*** Opening Data records ***

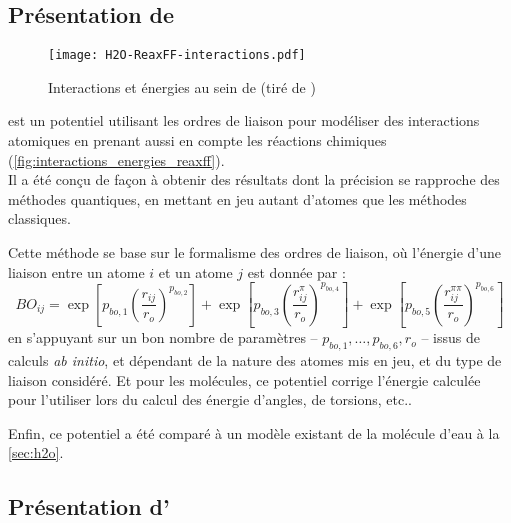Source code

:     \subsection{Présentation de \reaxff{}} \label{sec:reaxff}

\begin{figure}[h!]
    \centering
    \texttt{[image: H2O-ReaxFF-interactions.pdf]}
    \caption{Interactions et énergies au sein de \reaxff{} (tiré de \cite{russo_atomistic-scale_2011})}
    \label{fig:interactions_energies_reaxff}
\end{figure}

\reaxff{}\cite{russo_atomistic-scale_2011}\cite{senftle_reaxff_2016} est un potentiel utilisant les ordres de liaison pour modéliser des interactions atomiques en prenant aussi en compte les réactions chimiques (\autoref{fig:interactions_energies_reaxff}).\\
Il a été conçu de façon à obtenir des résultats dont la précision se rapproche des méthodes quantiques, en mettant en jeu autant d'atomes que les méthodes classiques.

Cette méthode se base sur le formalisme des ordres de liaison, où l'énergie d'une liaison entre un atome $i$ et un atome $j$ est donnée par :
\begin{equation}
    BO_{ij} = \exp \left[p_{bo, 1} \left(\frac{r_{ij}}{r_o}\right)^{p_{bo,2}}\right] + \exp \left[p_{bo,3} \left(\frac{r_{ij}^\pi}{r_o}\right)^{p_{bo,4}}\right] + \exp \left[p_{bo,5} \left(\frac{r_{ij}^{\pi\pi}}{r_o}\right)^{p_{bo,6}}\right]
    \label{eq:ordres_liaisons_reaxff}
\end{equation}
en s'appuyant sur un bon nombre de paramètres -- $p_{bo,1}, \dots, p_{bo,6}, r_o$ -- issus de calculs \textit{ab initio}, et dépendant de la nature des atomes mis en jeu, et du type de liaison considéré. Et pour les molécules, ce potentiel corrige l'énergie calculée pour l'utiliser lors du calcul des énergie d'angles, de torsions, etc..

Enfin, ce potentiel a été comparé à un modèle existant de la molécule d'eau à la \autoref{sec:h2o}.

    \subsection{Présentation d'\echemdid{}} \label{sec:echemdid}

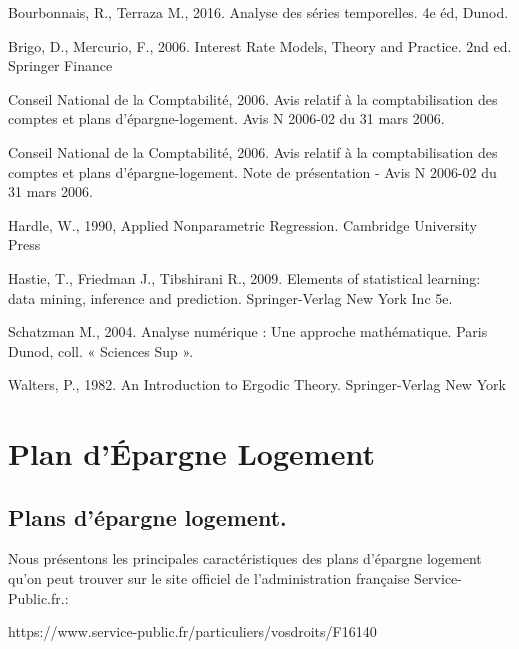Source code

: \documentclass[12pt, a4paper]{book}
\begin{document}
{\begin{thebibliography}{99}
 Bourbonnais, R.,  Terraza M., 2016. Analyse des séries temporelles. 4e éd, Dunod. 

 Brigo, D., Mercurio, F., 2006. Interest Rate Models, Theory and Practice. 2nd ed. Springer Finance

 Conseil National de la Comptabilité, 2006. Avis relatif à la comptabilisation des comptes
et plans d'épargne-logement. Avis N 2006-02 du 31 mars 2006.

 Conseil National de la Comptabilité, 2006. Avis relatif à la comptabilisation des comptes
et plans d'épargne-logement. Note de présentation - Avis N 2006-02 du 31 mars 2006.

 Hardle, W., 1990, Applied Nonparametric Regression. Cambridge University Press

 Hastie, T., Friedman J., Tibshirani R.,  2009. Elements of statistical learning: data mining, inference and prediction. Springer-Verlag New York Inc 5e.

 Schatzman M., 2004. Analyse numérique : Une approche mathématique. Paris Dunod, coll. « Sciences Sup ».

 Walters, P., 1982. An Introduction to Ergodic Theory. Springer-Verlag New York 
	 

	 
\end{thebibliography}


\appendix



\chapter{Plan d'Épargne Logement}
\label{app_pel}


\section{Plans d’épargne logement.}

Nous présentons les principales caractéristiques des plans d'épargne logement qu'on peut trouver sur le site officiel de l'administration française Service-Public.fr.:

 https://www.service-public.fr/particuliers/vosdroits/F16140

}
\end{document}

*** Closing Data records ***

Send back the data above verbatim, leaving out its pictures.

Source code

:     \subsection{Présentation de \reaxff{}} \label{sec:reaxff}

\begin{figure}[h!]
    \centering
    \texttt{[image: H2O-ReaxFF-interactions.pdf]}
    \caption{Interactions et énergies au sein de \reaxff{} (tiré de \cite{russo_atomistic-scale_2011})}
    \label{fig:interactions_energies_reaxff}
\end{figure}

\reaxff{}\cite{russo_atomistic-scale_2011}\cite{senftle_reaxff_2016} est un potentiel utilisant les ordres de liaison pour modéliser des interactions atomiques en prenant aussi en compte les réactions chimiques (\autoref{fig:interactions_energies_reaxff}).\\
Il a été conçu de façon à obtenir des résultats dont la précision se rapproche des méthodes quantiques, en mettant en jeu autant d'atomes que les méthodes classiques.

Cette méthode se base sur le formalisme des ordres de liaison, où l'énergie d'une liaison entre un atome $i$ et un atome $j$ est donnée par :
\begin{equation}
    BO_{ij} = \exp \left[p_{bo, 1} \left(\frac{r_{ij}}{r_o}\right)^{p_{bo,2}}\right] + \exp \left[p_{bo,3} \left(\frac{r_{ij}^\pi}{r_o}\right)^{p_{bo,4}}\right] + \exp \left[p_{bo,5} \left(\frac{r_{ij}^{\pi\pi}}{r_o}\right)^{p_{bo,6}}\right]
    \label{eq:ordres_liaisons_reaxff}
\end{equation}
en s'appuyant sur un bon nombre de paramètres -- $p_{bo,1}, \dots, p_{bo,6}, r_o$ -- issus de calculs \textit{ab initio}, et dépendant de la nature des atomes mis en jeu, et du type de liaison considéré. Et pour les molécules, ce potentiel corrige l'énergie calculée pour l'utiliser lors du calcul des énergie d'angles, de torsions, etc..

Enfin, ce potentiel a été comparé à un modèle existant de la molécule d'eau à la \autoref{sec:h2o}.

    \subsection{Présentation d'\echemdid{}} \label{sec:echemdid}

Source code

: \documentclass[12pt, a4paper]{book}
\begin{document}
{\begin{thebibliography}{99}
 Bourbonnais, R.,  Terraza M., 2016. Analyse des séries temporelles. 4e éd, Dunod. 

 Brigo, D., Mercurio, F., 2006. Interest Rate Models, Theory and Practice. 2nd ed. Springer Finance

 Conseil National de la Comptabilité, 2006. Avis relatif à la comptabilisation des comptes
et plans d'épargne-logement. Avis N 2006-02 du 31 mars 2006.

 Conseil National de la Comptabilité, 2006. Avis relatif à la comptabilisation des comptes
et plans d'épargne-logement. Note de présentation - Avis N 2006-02 du 31 mars 2006.

 Hardle, W., 1990, Applied Nonparametric Regression. Cambridge University Press

 Hastie, T., Friedman J., Tibshirani R.,  2009. Elements of statistical learning: data mining, inference and prediction. Springer-Verlag New York Inc 5e.

 Schatzman M., 2004. Analyse numérique : Une approche mathématique. Paris Dunod, coll. « Sciences Sup ».

 Walters, P., 1982. An Introduction to Ergodic Theory. Springer-Verlag New York 
	 

	 
\end{thebibliography}


\appendix



\chapter{Plan d'Épargne Logement}
\label{app_pel}


\section{Plans d’épargne logement.}

Nous présentons les principales caractéristiques des plans d'épargne logement qu'on peut trouver sur le site officiel de l'administration française Service-Public.fr.:

 https://www.service-public.fr/particuliers/vosdroits/F16140

}
\end{document}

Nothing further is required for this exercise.